Em represália a presença da Polícia Federal, garimpeiros que fugiram da zona de conflito com agentes da Polícia Federal, Funai e Ibama, ocuparam a área portuária para enfrentarem os agentes, inclusive arremessando pedras, paus e tiros de rojão nos policiais que desembarcaram no porto da Colônia de Pescadores Z-31. Largo da Prefeitura antiga de Humaita e da praça da Igreja matriz da cidade de Humaita ocupada pelos garimpeiros rebelados.
Os garimpeiros do Lago dos Reis, Barragem, Tambaqui, Tabuleta e na divisa de Humaita e Manicoré, "áreas de maior concentração de balsas e dragas formando grandes comboios estacionados no meio do Rio Madeira e seus afluentes, lagos e igarapés.
Agentes da Polícia Federal, Ibama e Funai, segundo informações, além dos 16 garimpeiros presos na Delegacia de Polícia Civil de Humaita, podem ser responder por tentativa de homicídio, vandalismo majorado (parte física desfeitos teriam participado do incêndio as sedes do Ibama e ICMBIO, no primeiro levante em 2017), parte ilegal de arma, munições e crime de usurpação do patrimônio da União.
Em 2023, a Polícia Federal destruiu quase uma centena de balsas e dragas ao longo do Rio Madeira na região de praias. Este ano, numa incursão surpreendente, foram destruídas outras embarcações.
Na última quarta-feira 21, a PF, Ibama e ICMBIO deflagraram a "Operação Prensa" direcionada especificamente para os garimpos ilegais na biomassa do Lago dos Reis e do entorno, "microrregião sob proteção ambiental ocupada por mais de 209 balsas, dragas, navio-tanque e até boates clandestinas, pontos de venda e consumo de drogas.
De acordo com relatório de inteligência vazado por policiais donos de dragas e balsas (escarifucas, que usam motores de 4 polegadas), "no segundo dia da operação giram destruídas cerca de 223 equipamentos, apreendidos materiais e quantidade não revelada de ouro.
Segundo vereadores que apoiam a lavra garimpeira na Calha do Madeira, mas que criticam o sistema de extração ilegal de minério, "os extrativistas minerais familiares ao longo de décadas vêm sendo enganados por falsos milagreiro que prometem a legalidade da atividade".
- Desde o século passado foram criadas várias cooperativas patronais e obreiras. "Nenhuma diz para que, para quem é para quem foram destinadas as arrecadações em dinheiro e cotas de ouro sob a promessa de se trabalhar regularizado". Uma dessas entidades, segundo informações, teria movimentado em seis meses até R$ 200 milhões em ouro vendido no mercado boliviano da Província de Guataramerin.
- Logo a seguir, na chegada do inverno amazônico, a época, os dirigentes teriam decretado a sua falência e o dinheiro dos cooperados sumiu, disseram fontes de outra cooperativa.
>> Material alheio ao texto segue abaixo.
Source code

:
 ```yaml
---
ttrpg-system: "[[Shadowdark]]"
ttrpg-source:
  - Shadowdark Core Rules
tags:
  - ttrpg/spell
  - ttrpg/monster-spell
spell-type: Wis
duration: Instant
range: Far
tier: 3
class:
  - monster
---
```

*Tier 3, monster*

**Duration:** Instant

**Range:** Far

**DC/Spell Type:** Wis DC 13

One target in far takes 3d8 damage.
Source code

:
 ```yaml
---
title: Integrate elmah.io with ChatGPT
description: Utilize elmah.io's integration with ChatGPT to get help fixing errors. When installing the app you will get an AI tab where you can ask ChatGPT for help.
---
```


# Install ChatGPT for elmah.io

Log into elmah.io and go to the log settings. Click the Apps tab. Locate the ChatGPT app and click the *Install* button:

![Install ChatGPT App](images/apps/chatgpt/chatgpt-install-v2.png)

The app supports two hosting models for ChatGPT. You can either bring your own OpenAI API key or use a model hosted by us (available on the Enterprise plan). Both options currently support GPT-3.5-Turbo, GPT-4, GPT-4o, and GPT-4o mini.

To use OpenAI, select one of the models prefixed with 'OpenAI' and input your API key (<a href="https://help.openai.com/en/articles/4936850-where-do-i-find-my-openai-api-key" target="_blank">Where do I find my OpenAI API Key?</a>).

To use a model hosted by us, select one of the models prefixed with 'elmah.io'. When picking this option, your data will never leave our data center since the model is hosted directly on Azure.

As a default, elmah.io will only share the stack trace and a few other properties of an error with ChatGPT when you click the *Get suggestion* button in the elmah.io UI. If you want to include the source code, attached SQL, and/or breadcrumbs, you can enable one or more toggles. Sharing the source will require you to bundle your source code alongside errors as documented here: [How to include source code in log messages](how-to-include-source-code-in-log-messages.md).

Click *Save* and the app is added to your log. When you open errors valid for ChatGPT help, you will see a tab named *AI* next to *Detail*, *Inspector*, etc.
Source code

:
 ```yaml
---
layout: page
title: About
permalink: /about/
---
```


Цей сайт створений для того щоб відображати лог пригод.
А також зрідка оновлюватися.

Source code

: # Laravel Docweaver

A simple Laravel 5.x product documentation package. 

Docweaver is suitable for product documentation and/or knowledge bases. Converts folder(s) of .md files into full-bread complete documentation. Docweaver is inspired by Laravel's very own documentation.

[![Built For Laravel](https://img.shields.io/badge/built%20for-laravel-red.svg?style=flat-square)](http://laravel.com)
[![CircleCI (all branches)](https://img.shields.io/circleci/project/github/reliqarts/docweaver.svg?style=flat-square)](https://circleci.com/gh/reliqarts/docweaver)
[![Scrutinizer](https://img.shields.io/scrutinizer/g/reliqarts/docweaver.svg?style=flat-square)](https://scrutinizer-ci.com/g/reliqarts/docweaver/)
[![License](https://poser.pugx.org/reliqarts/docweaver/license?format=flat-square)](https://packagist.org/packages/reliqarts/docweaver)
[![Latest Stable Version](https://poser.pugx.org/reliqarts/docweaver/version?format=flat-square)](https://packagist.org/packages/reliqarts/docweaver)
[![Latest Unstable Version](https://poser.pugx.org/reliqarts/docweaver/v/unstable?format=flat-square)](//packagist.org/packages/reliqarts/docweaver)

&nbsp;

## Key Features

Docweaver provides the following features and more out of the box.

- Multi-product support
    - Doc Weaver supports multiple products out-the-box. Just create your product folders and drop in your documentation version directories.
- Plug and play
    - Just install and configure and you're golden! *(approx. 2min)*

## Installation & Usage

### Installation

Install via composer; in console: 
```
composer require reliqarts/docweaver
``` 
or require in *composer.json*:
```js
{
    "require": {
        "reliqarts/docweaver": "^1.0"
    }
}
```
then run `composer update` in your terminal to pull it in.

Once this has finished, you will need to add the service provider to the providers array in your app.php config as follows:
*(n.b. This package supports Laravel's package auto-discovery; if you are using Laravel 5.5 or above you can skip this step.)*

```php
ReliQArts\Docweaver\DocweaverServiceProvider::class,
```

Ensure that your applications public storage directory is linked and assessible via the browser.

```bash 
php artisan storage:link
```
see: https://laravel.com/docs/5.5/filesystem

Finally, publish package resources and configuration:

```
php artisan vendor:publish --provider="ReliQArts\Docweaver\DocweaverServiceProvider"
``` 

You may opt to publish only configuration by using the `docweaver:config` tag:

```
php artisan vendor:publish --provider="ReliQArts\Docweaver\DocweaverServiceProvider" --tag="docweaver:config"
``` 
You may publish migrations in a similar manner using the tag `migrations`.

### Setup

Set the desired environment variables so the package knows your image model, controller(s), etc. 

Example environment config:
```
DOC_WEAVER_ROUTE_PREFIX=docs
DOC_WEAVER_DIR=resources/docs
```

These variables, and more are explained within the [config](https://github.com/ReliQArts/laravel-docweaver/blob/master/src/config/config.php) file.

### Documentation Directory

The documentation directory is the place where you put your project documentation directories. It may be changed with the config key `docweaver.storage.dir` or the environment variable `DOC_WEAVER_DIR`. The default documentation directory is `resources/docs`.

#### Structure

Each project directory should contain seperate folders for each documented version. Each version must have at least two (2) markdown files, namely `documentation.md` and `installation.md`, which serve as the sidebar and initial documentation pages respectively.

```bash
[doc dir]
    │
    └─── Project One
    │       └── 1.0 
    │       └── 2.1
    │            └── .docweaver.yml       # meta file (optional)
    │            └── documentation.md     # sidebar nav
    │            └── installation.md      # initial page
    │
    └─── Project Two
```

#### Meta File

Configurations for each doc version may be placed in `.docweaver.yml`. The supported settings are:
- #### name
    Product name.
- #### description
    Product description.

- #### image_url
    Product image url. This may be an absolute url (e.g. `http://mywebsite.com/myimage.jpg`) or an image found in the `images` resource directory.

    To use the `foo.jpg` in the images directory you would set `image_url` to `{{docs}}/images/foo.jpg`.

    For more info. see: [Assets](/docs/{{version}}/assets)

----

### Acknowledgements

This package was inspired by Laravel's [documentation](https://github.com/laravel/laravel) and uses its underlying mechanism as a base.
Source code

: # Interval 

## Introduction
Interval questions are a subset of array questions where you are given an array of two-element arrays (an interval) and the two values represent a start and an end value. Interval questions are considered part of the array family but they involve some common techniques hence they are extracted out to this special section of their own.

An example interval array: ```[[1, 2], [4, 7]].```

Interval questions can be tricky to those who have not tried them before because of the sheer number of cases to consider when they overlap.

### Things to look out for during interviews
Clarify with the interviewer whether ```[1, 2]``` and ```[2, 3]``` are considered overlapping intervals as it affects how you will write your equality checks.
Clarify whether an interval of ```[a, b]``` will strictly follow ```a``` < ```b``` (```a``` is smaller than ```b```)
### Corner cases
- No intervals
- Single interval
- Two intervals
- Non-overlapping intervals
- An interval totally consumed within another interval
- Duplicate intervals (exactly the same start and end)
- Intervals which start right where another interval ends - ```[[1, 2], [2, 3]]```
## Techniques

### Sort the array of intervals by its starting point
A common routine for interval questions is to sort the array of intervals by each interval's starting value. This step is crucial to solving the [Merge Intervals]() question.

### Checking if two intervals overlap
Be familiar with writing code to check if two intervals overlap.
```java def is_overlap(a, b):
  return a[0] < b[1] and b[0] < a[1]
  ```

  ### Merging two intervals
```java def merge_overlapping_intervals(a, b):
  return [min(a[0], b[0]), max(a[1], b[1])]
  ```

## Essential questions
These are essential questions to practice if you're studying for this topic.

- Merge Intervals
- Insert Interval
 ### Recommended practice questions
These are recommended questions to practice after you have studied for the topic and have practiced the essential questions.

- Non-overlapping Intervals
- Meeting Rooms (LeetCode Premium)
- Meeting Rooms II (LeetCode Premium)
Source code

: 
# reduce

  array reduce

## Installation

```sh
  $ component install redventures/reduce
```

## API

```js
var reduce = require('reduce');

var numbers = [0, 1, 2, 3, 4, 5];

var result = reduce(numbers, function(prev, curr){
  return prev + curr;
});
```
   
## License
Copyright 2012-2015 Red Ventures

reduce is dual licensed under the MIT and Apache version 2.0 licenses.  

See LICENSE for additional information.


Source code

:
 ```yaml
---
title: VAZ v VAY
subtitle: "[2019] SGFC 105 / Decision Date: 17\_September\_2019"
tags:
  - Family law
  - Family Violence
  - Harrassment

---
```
Em quase três décadas o movimento garimpeiro sofrido revezes em sua atuação no Vale do Madeira. Segundo informações, "autoridades responsáveis promovem audiências públicas, defendem a legalidade da lavra, pessoas arrecadam dinheiro a documentação e ao final, "a conta só vai para a prefeitura de Humaita, Manicoré, Novo Aripuanã, Borba e Nova Olinda do Norte.
Por sua vez, na última quarta-feira (21/08), surpreendidos durante o curso da "Operação Prensa" donos das 223 dragas e balsas destruídas na ação da Polícia Federal, Ibama e Funai, tentaram invadir a Prefeitura de Humaita. Sem sucesso marcharam até a casa do prefeito Dedei Lobo (União Brasil), em represália ocuparam a área mas foram contidos por um forte e bem armado aparato da Polícia Militar local.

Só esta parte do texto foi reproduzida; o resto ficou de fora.